ABOUT THIS EXERCISE: Which lines have the string "work"? Copy all of them from the entries below.

INFORMATION GIVEN:
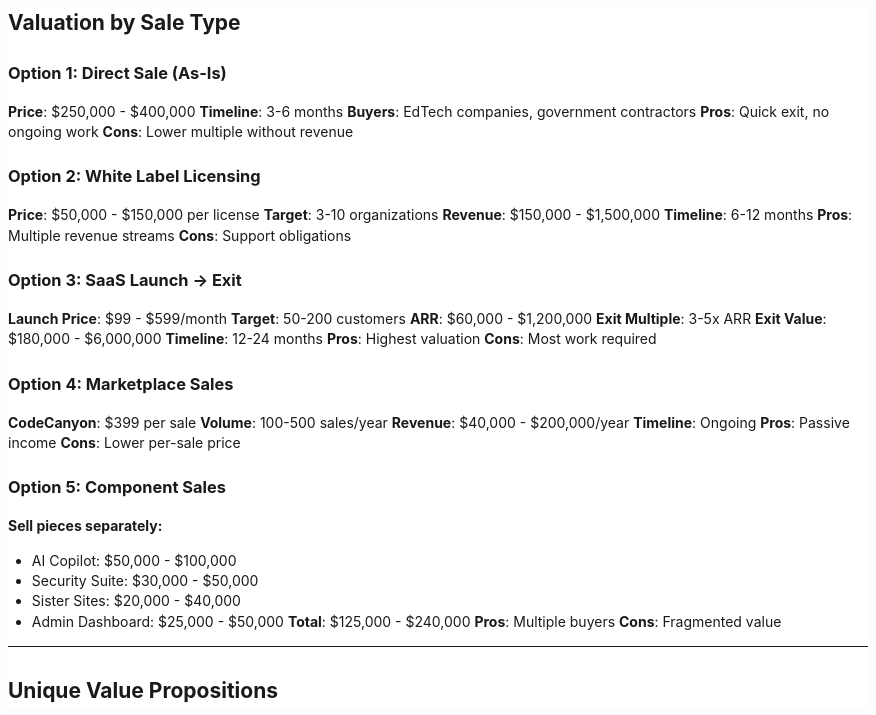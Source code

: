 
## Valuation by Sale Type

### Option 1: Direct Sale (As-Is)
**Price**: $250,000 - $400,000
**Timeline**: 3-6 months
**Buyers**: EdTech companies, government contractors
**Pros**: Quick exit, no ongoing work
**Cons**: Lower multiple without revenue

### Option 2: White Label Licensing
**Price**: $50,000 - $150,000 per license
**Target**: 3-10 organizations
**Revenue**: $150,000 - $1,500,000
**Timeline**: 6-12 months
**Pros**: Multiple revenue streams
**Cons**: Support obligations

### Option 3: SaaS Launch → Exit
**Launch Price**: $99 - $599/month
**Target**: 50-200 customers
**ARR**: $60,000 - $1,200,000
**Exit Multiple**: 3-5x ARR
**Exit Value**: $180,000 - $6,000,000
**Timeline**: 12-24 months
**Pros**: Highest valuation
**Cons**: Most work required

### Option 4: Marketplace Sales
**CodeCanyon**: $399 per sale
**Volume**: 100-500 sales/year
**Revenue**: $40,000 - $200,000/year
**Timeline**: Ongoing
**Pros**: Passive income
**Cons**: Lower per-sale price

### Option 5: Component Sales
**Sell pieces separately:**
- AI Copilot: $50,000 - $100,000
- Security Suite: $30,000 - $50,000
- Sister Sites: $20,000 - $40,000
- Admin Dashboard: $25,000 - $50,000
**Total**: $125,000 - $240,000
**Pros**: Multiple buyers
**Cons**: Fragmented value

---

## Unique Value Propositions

YOUR RESPONSE:
**Pros**: Quick exit, no ongoing work
**Cons**: Most work required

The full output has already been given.